▸ **Exercise data**
== Segment start ==

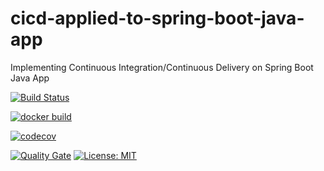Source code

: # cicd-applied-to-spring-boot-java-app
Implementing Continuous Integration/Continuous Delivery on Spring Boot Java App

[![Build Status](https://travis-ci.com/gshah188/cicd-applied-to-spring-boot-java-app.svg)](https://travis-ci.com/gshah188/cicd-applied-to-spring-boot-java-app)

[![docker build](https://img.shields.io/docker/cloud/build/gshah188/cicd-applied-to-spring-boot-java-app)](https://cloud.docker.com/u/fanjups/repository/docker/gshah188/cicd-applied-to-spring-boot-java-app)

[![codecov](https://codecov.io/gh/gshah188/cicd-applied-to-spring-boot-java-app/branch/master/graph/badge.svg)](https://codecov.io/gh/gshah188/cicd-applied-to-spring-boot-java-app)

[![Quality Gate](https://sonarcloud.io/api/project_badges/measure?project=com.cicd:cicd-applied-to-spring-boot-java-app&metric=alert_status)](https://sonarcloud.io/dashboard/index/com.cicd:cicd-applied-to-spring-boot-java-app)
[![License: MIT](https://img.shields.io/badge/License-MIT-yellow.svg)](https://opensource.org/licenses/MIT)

== Segment end ==
== Segment start ==

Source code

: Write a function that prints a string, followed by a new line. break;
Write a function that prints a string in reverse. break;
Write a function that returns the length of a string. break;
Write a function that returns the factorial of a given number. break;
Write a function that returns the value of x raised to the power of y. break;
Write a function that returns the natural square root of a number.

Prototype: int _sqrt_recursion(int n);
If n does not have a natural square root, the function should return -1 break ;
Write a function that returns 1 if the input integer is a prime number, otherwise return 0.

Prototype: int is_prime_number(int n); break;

== Segment end ==
== Segment start ==

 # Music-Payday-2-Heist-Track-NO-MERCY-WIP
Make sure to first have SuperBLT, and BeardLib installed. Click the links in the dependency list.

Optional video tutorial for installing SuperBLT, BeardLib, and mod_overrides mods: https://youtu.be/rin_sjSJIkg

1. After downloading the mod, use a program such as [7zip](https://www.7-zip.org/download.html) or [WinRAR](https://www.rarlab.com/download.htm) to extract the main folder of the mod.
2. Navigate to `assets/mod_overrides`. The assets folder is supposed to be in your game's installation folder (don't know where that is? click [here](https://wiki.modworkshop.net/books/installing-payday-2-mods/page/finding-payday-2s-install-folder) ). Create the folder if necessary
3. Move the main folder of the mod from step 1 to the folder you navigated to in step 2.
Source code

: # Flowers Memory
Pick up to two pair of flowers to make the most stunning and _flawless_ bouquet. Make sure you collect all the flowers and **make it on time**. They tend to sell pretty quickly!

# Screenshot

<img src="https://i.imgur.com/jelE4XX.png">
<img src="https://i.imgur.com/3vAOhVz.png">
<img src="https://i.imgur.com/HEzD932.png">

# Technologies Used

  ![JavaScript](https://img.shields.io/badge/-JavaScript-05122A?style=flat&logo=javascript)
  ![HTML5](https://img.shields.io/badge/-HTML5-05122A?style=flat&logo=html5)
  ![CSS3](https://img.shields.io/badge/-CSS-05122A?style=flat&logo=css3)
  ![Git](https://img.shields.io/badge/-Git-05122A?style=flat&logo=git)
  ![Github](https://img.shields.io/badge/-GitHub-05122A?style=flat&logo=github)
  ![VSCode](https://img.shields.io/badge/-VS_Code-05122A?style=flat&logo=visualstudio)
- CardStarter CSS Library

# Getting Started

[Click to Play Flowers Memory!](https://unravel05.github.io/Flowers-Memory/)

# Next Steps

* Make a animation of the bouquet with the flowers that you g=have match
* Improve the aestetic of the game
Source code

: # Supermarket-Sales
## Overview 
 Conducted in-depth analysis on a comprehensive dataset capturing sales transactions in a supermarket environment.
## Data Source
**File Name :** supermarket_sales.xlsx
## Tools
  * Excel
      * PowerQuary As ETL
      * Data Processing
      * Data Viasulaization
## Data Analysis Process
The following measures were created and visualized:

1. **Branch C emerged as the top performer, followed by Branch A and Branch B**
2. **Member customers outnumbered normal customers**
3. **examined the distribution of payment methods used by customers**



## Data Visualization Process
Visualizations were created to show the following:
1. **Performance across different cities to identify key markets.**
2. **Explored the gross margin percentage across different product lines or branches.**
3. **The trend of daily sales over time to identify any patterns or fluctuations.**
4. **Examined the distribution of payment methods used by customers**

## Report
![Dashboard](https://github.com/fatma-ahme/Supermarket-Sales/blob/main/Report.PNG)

== Segment end ==

▸ **Problem details**
In the records above, locate each line with the word "Report". Copy all such lines.

▸ **Result of this task**
## Report
![Dashboard](https://github.com/fatma-ahme/Supermarket-Sales/blob/main/Report.PNG)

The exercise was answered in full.